Backpain In Your Mid 20’s? Well! Here How You Can Cure It


Researches have shown that backpain is one of the most common reasons people go to the doctor or miss work, and it is a leading cause of disability worldwide.

Back pain can range from a muscle aching to a shooting, burning, or stabbing sensation. In addition, the pain may radiate down your leg or worsen with bending, twisting, lifting, standing, or walking.

If the backpain persists past a few weeks, is severe and doesn’t improve with rest, spreads down one or both legs significantly if the pain extends below the knee, causes weakness, numbness or tingling in one or both legs are accompanied by unexplained weight loss. One should see a doctor at the earliest.



Causes of Backache

Backpain often develops without a cause that your doctor can identify with a test or an imaging study. Conditions commonly linked to back pain include:

Muscle or ligament strain. Repeated heavy lifting or a sudden awkward movement can strain back muscles and spinal ligaments. If you’re in poor physical condition, constant strain on your back can cause painful muscle spasms.
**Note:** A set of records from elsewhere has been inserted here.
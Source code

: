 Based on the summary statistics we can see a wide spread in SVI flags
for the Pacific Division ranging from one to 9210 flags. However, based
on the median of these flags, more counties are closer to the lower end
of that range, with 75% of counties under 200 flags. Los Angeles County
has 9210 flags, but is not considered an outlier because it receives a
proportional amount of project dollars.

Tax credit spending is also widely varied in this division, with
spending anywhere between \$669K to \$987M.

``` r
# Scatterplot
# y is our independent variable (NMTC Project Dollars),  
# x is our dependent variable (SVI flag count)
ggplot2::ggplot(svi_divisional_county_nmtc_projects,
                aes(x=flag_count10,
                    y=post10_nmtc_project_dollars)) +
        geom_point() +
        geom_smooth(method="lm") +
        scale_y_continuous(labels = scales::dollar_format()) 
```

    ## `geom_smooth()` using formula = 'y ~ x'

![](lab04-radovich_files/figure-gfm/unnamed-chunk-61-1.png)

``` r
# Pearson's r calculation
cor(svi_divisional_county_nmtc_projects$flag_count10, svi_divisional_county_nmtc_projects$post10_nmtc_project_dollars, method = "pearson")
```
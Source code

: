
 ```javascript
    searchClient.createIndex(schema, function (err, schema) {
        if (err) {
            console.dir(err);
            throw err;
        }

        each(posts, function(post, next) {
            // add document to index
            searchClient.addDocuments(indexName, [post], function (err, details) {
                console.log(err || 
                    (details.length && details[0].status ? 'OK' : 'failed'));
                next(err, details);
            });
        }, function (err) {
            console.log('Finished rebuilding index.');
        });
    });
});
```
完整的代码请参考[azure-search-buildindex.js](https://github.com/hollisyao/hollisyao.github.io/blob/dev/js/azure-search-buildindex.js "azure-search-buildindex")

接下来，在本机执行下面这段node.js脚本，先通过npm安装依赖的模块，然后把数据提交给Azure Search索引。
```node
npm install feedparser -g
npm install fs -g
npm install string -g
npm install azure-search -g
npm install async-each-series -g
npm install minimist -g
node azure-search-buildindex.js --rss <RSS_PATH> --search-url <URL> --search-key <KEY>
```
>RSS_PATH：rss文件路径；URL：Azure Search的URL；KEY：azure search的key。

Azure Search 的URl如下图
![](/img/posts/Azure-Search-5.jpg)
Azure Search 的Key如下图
Bulging or ruptured discs. Disks act as cushions between the bones (vertebrae) in your spine. The soft material inside a disk can bulge or rupture and press on a nerve. However, you can have a bulging or ruptured disk without back pain. Disk disease is often found incidentally when you have spine X-rays for some other reason.

Arthritis. Osteoarthritis can affect the lower back. In some cases, arthritis in the spine can narrow the space around the spinal cord, and a condition called spinal stenosis.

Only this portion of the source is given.